Fall at Jay Cooke State Park
I’ve seen Jay Cooke in winter
We’d never been to Jay Cooke before, but I knew the park had a suspension foot bridge across the Saint Louis River, so we headed there for a good overview of the area.
One look and we knew we had to return in fall . . . the upturned rock in the riverbed would be interesting in any season when not covered with snow, but the mixed hardwood and pine forest above it would make a wonderful frame for the river when ablaze with color.
Now I’ve seen Jay Cook in the fall (it’s glorious)
So last week we were back and, yes, fall is a wonderful time to visit.
While we thought the odd rock formations here would be fascinating any time, I really hadn’t realized that the whole river bed would be filled with waterfalls when not frozen!
There are also a couple of easy-to-reach overlooks that feature broad vistas.
(The Oldenburg overlook is located just past a picnic area.)
(This is the view from the highway bridge. It’s really not necessary to hike anywhere to enjoy this park.)
While there was plenty of color right along the highway, the trees along the hiking trails were also showing off their seasonal wardrobe.

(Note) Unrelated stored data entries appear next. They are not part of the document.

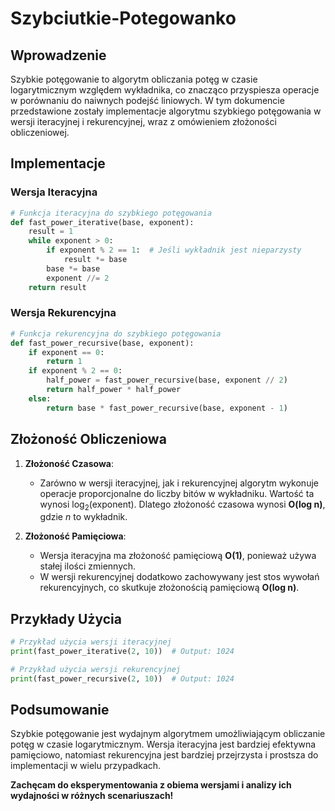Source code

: # Szybciutkie-Potegowanko

## Wprowadzenie

Szybkie potęgowanie to algorytm obliczania potęg w czasie logarytmicznym względem wykładnika, co znacząco przyspiesza operacje w porównaniu do naiwnych podejść liniowych. W tym dokumencie przedstawione zostały implementacje algorytmu szybkiego potęgowania w wersji iteracyjnej i rekurencyjnej, wraz z omówieniem złożoności obliczeniowej.

## Implementacje

### Wersja Iteracyjna

```python
# Funkcja iteracyjna do szybkiego potęgowania
def fast_power_iterative(base, exponent):
    result = 1
    while exponent > 0:
        if exponent % 2 == 1:  # Jeśli wykładnik jest nieparzysty
            result *= base
        base *= base
        exponent //= 2
    return result
```

### Wersja Rekurencyjna

```python
# Funkcja rekurencyjna do szybkiego potęgowania
def fast_power_recursive(base, exponent):
    if exponent == 0:
        return 1
    if exponent % 2 == 0:
        half_power = fast_power_recursive(base, exponent // 2)
        return half_power * half_power
    else:
        return base * fast_power_recursive(base, exponent - 1)
```

## Złożoność Obliczeniowa

1. **Złożoność Czasowa**:
   - Zarówno w wersji iteracyjnej, jak i rekurencyjnej algorytm wykonuje operacje proporcjonalne do liczby bitów w wykładniku. Wartość ta wynosi log<sub>2</sub>(exponent). Dlatego złożoność czasowa wynosi **O(log n)**, gdzie *n* to wykładnik.

2. **Złożoność Pamięciowa**:
   - Wersja iteracyjna ma złożoność pamięciową **O(1)**, ponieważ używa stałej ilości zmiennych.
   - W wersji rekurencyjnej dodatkowo zachowywany jest stos wywołań rekurencyjnych, co skutkuje złożonością pamięciową **O(log n)**.

## Przykłady Użycia

```python
# Przykład użycia wersji iteracyjnej
print(fast_power_iterative(2, 10))  # Output: 1024

# Przykład użycia wersji rekurencyjnej
print(fast_power_recursive(2, 10))  # Output: 1024
```

## Podsumowanie

Szybkie potęgowanie jest wydajnym algorytmem umożliwiającym obliczanie potęg w czasie logarytmicznym. Wersja iteracyjna jest bardziej efektywna pamięciowo, natomiast rekurencyjna jest bardziej przejrzysta i prostsza do implementacji w wielu przypadkach.

**Zachęcam do eksperymentowania z obiema wersjami i analizy ich wydajności w różnych scenariuszach!**

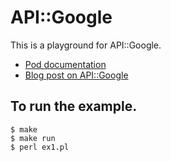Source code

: # API::Google

This is a playground for API::Google.
- [Pod documentation](https://metacpan.org/pod/API::Google)
- [Blog post on API::Google](https://www.kianmeng.org/2019/02/perl-modules-of-week-2019-week-05.html)

## To run the example.
```
$ make
$ make run
$ perl ex1.pl
```

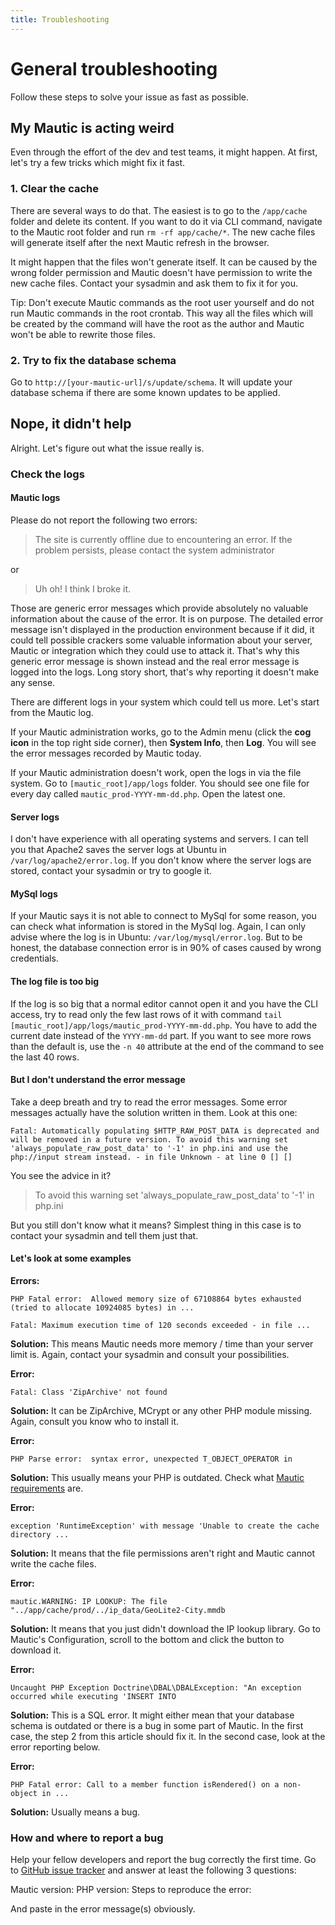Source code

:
 ```yaml
---
title: Troubleshooting
---
```


# General troubleshooting

Follow these steps to solve your issue as fast as possible.

## My Mautic is acting weird

Even through the effort of the dev and test teams, it might happen. At first, let's try a few tricks which might fix it fast.

### 1. Clear the cache

There are several ways to do that. The easiest is to go to the `/app/cache` folder and delete its content. If you want to do it via CLI command, navigate to the Mautic root folder and run `rm -rf app/cache/*`. The new cache files will generate itself after the next Mautic refresh in the browser.

It might happen that the files won't generate itself. It can be caused by the wrong folder permission and Mautic doesn't have permission to write the new cache files. Contact your sysadmin and ask them to fix it for you.

Tip: Don't execute Mautic commands as the root user yourself and do not run Mautic commands in the root crontab. This way all the files which will be created by the command will have the root as the author and Mautic won't be able to rewrite those files.

### 2. Try to fix the database schema

Go to `http://[your-mautic-url]/s/update/schema`. It will update your database schema if there are some known updates to be applied.

## Nope, it didn't help

Alright. Let's figure out what the issue really is.

### Check the logs

#### Mautic logs

Please do not report the following two errors:

> The site is currently offline due to encountering an error. If the problem persists, please contact the system administrator

or

> Uh oh! I think I broke it.

Those are generic error messages which provide absolutely no valuable information about the cause of the error. It is on purpose. The detailed error message isn't displayed in the production environment because if it did, it could tell possible crackers some valuable information about your server, Mautic or integration which they could use to attack it. That's why this generic error message is shown instead and the real error message is logged into the logs. Long story short, that's why reporting it doesn't make any sense.

There are different logs in your system which could tell us more. Let's start from the Mautic log.

If your Mautic administration works, go to the Admin menu (click the __cog icon__ in the top right side corner), then __System Info__, then __Log__. You will see the error messages recorded by Mautic today.

If your Mautic administration doesn't work, open the logs in via the file system. Go to `[mautic_root]/app/logs` folder. You should see one file for every day called `mautic_prod-YYYY-mm-dd.php`. Open the latest one.

#### Server logs

I don't have experience with all operating systems and servers. I can tell you that Apache2 saves the server logs at Ubuntu in `/var/log/apache2/error.log`. If you don't know where the server logs are stored, contact your sysadmin or try to google it.

#### MySql logs

If your Mautic says it is not able to connect to MySql for some reason, you can check what information is stored in the MySql log. Again, I can only advise where the log is in Ubuntu: `/var/log/mysql/error.log`. But to be honest, the database connection error is in 90% of cases caused by wrong credentials.

#### The log file is too big

If the log is so big that a normal editor cannot open it and you have the CLI access, try to read only the few last rows of it with command `tail [mautic_root]/app/logs/mautic_prod-YYYY-mm-dd.php`. You have to add the current date instead of the `YYYY-mm-dd` part. If you want to see more rows than the default is, use the `-n 40` attribute at the end of the command to see the last 40 rows.

#### But I don't understand the error message

Take a deep breath and try to read the error messages. Some error messages actually have the solution written in them. Look at this one:

```
Fatal: Automatically populating $HTTP_RAW_POST_DATA is deprecated and will be removed in a future version. To avoid this warning set 'always_populate_raw_post_data' to '-1' in php.ini and use the php://input stream instead. - in file Unknown - at line 0 [] []
```

You see the advice in it?

> To avoid this warning set 'always_populate_raw_post_data' to '-1' in php.ini

But you still don't know what it means? Simplest thing in this case is to contact your sysadmin and tell them just that.

#### Let's look at some examples

__Errors:__
```
PHP Fatal error:  Allowed memory size of 67108864 bytes exhausted (tried to allocate 10924085 bytes) in ...
```
```
Fatal: Maximum execution time of 120 seconds exceeded - in file ...
```
__Solution:__
This means Mautic needs more memory / time than your server limit is. Again, contact your sysadmin and consult your possibilities.

__Error:__
```
Fatal: Class 'ZipArchive' not found
```
__Solution:__
It can be ZipArchive, MCrypt or any other PHP module missing. Again, consult you know who to install it.

__Error:__
```
PHP Parse error:  syntax error, unexpected T_OBJECT_OPERATOR in
```
__Solution:__
This usually means your PHP is outdated. Check what [Mautic requirements](../../../../index.phputic.org/download/requirements/) are.

__Error:__
```
exception 'RuntimeException' with message 'Unable to create the cache directory ...
```
__Solution:__
It means that the file permissions aren't right and Mautic cannot write the cache files.

__Error:__
```
mautic.WARNING: IP LOOKUP: The file "../app/cache/prod/../ip_data/GeoLite2-City.mmdb
```
__Solution:__
It means that you just didn't download the IP lookup library. Go to Mautic's Configuration, scroll to the bottom and click the button to download it.

__Error:__
```
Uncaught PHP Exception Doctrine\DBAL\DBALException: "An exception occurred while executing 'INSERT INTO
```
__Solution:__
This is a SQL error. It might either mean that your database schema is outdated or there is a bug in some part of Mautic. In the first case, the step 2 from this article should fix it. In the second case, look at the error reporting below.

__Error:__
```
PHP Fatal error: Call to a member function isRendered() on a non-object in ...
```
__Solution:__
Usually means a bug.

### How and where to report a bug

Help your fellow developers and report the bug correctly the first time. Go to [GitHub issue tracker](../../../../index.php.com/mautic/mautic/issues) and answer at least the following 3 questions:

Mautic version:
PHP version:
Steps to reproduce the error:

And paste in the error message(s) obviously.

It’s the perfect fall get-away.
Jay Cooke State Park is located just south of Duluth, in Carlton, Minnesota. This is a year-round park with something like 70 miles of trails for various uses, campgrounds and camper cabins, picnic shelters, and a winter warming house. Like all Minnesota State Parks, a permit (available at the park) is required. Note that the main road through the park (Minnesota Highway 210) washed out during a flood in 2012. Reconstruction of the road is underway, but is not scheduled for completion until fall 2017. Until that time, the park is split into two sections, making access to some areas a bit cumbersome.